◆ **TRY IT**: Every line in the records below with the string "arangosync" needs to be copied out.

*** SOURCE INFORMATION ***

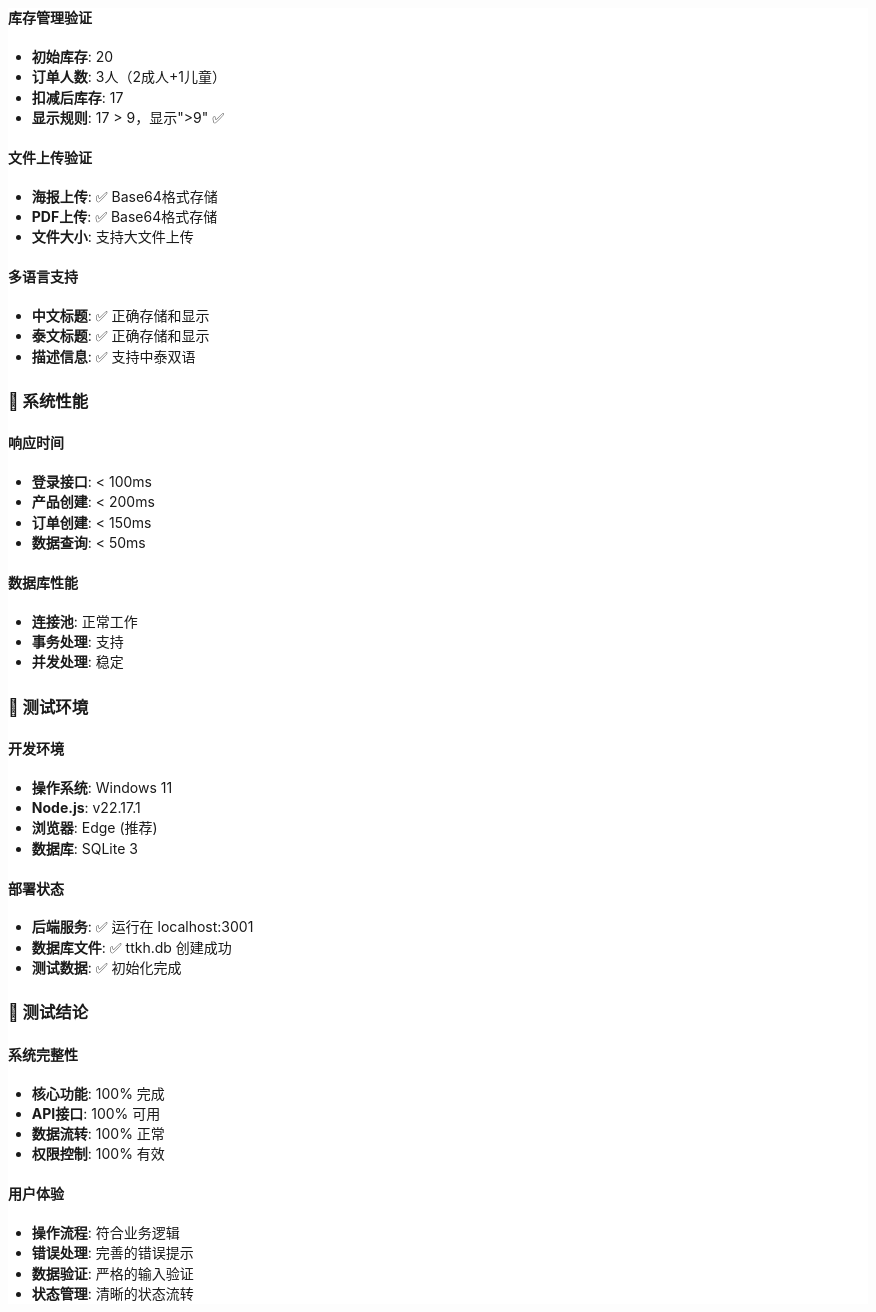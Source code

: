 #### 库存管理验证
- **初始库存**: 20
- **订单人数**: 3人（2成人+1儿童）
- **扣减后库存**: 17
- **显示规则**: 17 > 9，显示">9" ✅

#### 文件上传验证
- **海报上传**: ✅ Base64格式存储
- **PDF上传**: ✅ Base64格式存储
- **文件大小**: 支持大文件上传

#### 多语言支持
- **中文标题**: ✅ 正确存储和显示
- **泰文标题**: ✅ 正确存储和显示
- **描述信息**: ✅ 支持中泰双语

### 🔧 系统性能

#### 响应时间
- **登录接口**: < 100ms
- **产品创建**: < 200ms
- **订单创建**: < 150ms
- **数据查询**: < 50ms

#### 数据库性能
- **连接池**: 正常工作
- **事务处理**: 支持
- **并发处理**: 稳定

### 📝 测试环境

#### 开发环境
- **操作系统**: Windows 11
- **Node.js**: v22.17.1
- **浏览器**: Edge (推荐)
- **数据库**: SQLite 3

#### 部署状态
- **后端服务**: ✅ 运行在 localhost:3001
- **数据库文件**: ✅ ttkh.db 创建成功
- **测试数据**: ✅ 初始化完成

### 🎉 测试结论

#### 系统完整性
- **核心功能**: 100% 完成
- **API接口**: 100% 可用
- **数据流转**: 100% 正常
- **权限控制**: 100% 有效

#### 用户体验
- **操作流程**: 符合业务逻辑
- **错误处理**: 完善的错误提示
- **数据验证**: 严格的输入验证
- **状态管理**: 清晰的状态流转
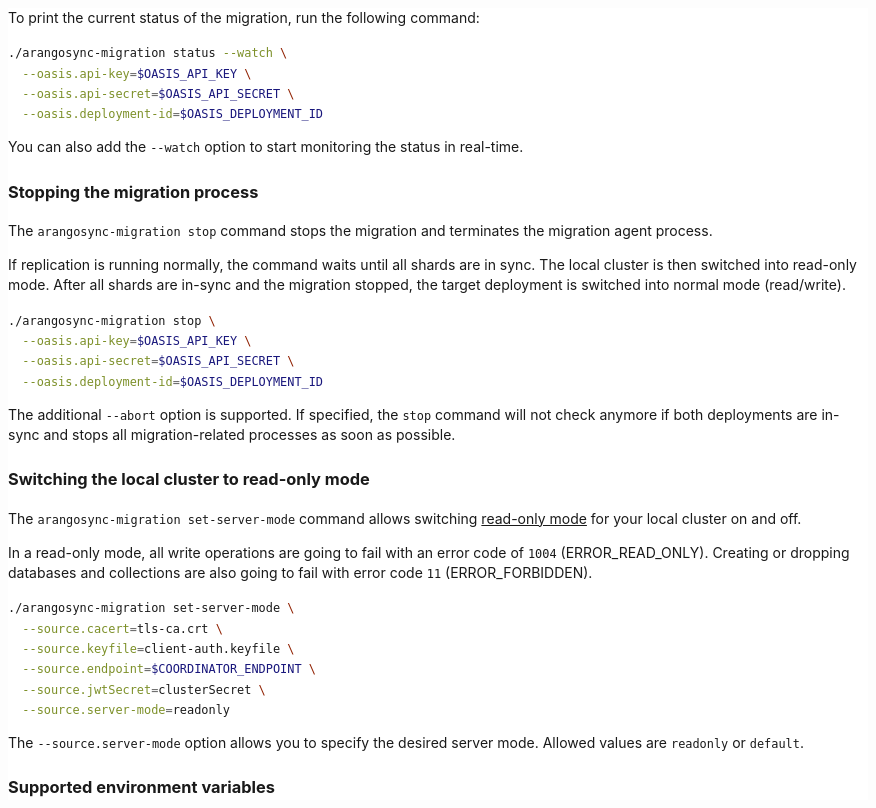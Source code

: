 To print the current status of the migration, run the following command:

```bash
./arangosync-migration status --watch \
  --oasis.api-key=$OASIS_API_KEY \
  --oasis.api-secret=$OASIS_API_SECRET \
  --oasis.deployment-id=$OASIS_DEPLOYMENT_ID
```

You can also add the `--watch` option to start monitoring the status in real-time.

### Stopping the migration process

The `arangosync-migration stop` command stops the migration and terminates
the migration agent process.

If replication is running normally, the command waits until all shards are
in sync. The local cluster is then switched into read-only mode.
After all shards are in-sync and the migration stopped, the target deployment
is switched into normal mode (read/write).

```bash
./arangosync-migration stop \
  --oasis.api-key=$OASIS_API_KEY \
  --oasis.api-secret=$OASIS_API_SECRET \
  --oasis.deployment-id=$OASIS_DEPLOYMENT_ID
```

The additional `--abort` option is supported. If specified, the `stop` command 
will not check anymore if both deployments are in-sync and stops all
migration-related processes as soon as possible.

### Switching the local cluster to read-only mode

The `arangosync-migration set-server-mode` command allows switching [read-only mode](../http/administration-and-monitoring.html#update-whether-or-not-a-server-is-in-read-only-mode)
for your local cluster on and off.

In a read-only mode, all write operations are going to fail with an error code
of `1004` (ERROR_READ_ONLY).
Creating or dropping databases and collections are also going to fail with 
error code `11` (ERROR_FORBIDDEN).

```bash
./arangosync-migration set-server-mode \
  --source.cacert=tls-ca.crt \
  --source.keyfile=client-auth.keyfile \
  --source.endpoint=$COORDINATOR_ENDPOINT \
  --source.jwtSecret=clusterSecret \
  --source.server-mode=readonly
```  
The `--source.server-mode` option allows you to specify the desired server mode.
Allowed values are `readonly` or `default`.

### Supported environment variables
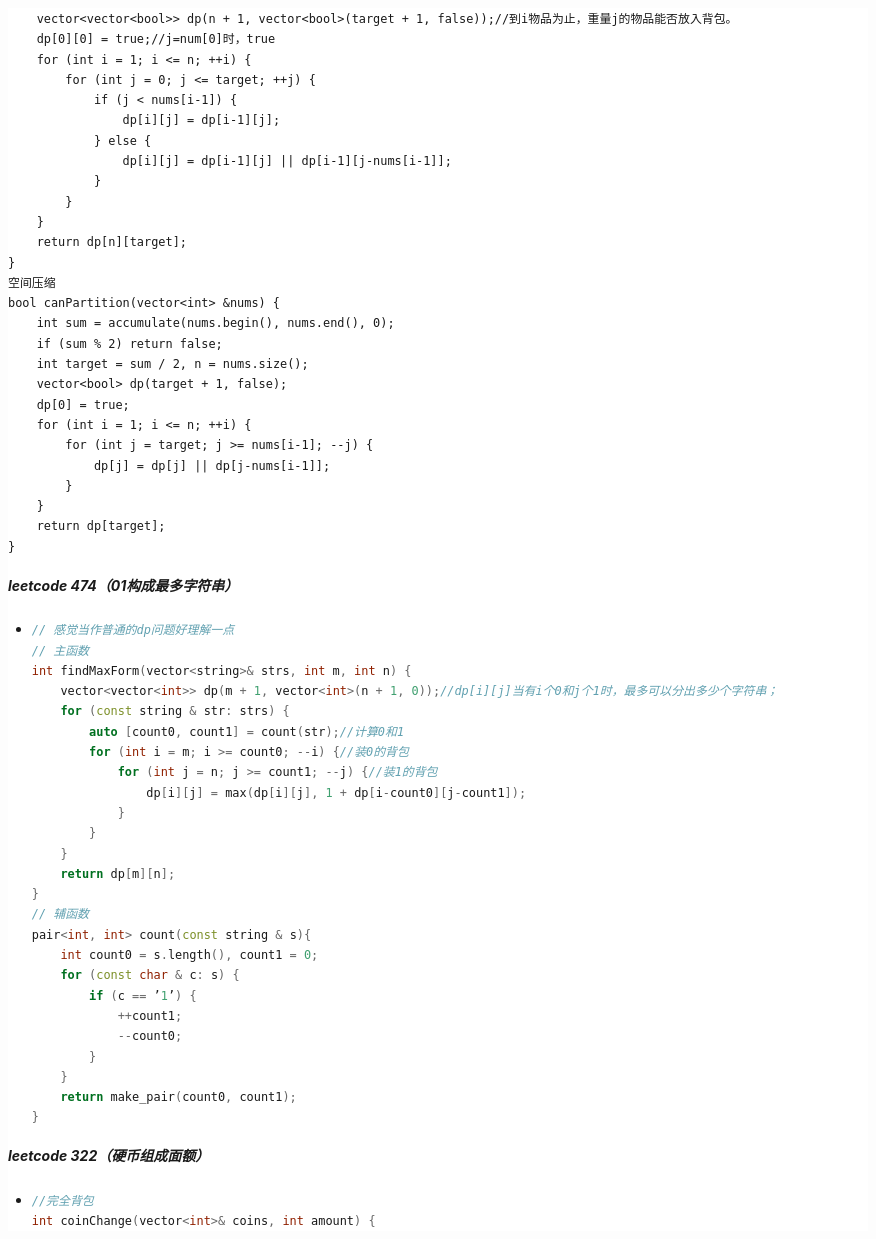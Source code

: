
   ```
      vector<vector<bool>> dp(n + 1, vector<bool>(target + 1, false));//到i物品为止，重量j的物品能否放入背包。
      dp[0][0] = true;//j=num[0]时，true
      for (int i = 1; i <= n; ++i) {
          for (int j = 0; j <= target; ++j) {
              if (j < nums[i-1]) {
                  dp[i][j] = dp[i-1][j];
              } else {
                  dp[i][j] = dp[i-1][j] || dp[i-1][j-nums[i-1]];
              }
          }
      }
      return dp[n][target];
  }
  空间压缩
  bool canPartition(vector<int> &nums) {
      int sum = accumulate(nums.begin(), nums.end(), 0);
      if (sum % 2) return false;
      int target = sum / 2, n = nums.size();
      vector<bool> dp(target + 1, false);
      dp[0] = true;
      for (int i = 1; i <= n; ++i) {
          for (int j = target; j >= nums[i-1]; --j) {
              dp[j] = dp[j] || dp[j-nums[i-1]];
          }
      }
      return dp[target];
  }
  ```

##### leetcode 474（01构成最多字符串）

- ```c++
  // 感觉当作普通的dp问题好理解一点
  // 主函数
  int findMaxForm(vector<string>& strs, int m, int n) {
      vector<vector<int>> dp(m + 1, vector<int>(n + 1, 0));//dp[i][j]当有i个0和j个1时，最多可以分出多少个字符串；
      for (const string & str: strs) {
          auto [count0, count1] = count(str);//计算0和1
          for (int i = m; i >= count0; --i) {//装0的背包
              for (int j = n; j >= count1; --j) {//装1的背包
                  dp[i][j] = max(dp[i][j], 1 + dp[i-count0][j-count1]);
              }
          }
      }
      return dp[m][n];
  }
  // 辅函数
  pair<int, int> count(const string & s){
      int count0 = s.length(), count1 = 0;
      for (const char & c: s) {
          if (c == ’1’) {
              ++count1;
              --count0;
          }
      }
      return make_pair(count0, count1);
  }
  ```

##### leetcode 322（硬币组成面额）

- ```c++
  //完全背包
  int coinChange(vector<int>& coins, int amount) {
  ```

*** End of SOURCE INFORMATION ***

◆ **RESPONSE**:
./arangosync-migration status --watch \
The `arangosync-migration stop` command stops the migration and terminates
./arangosync-migration stop \
The `arangosync-migration set-server-mode` command allows switching [read-only mode](../http/administration-and-monitoring.html#update-whether-or-not-a-server-is-in-read-only-mode)
./arangosync-migration set-server-mode \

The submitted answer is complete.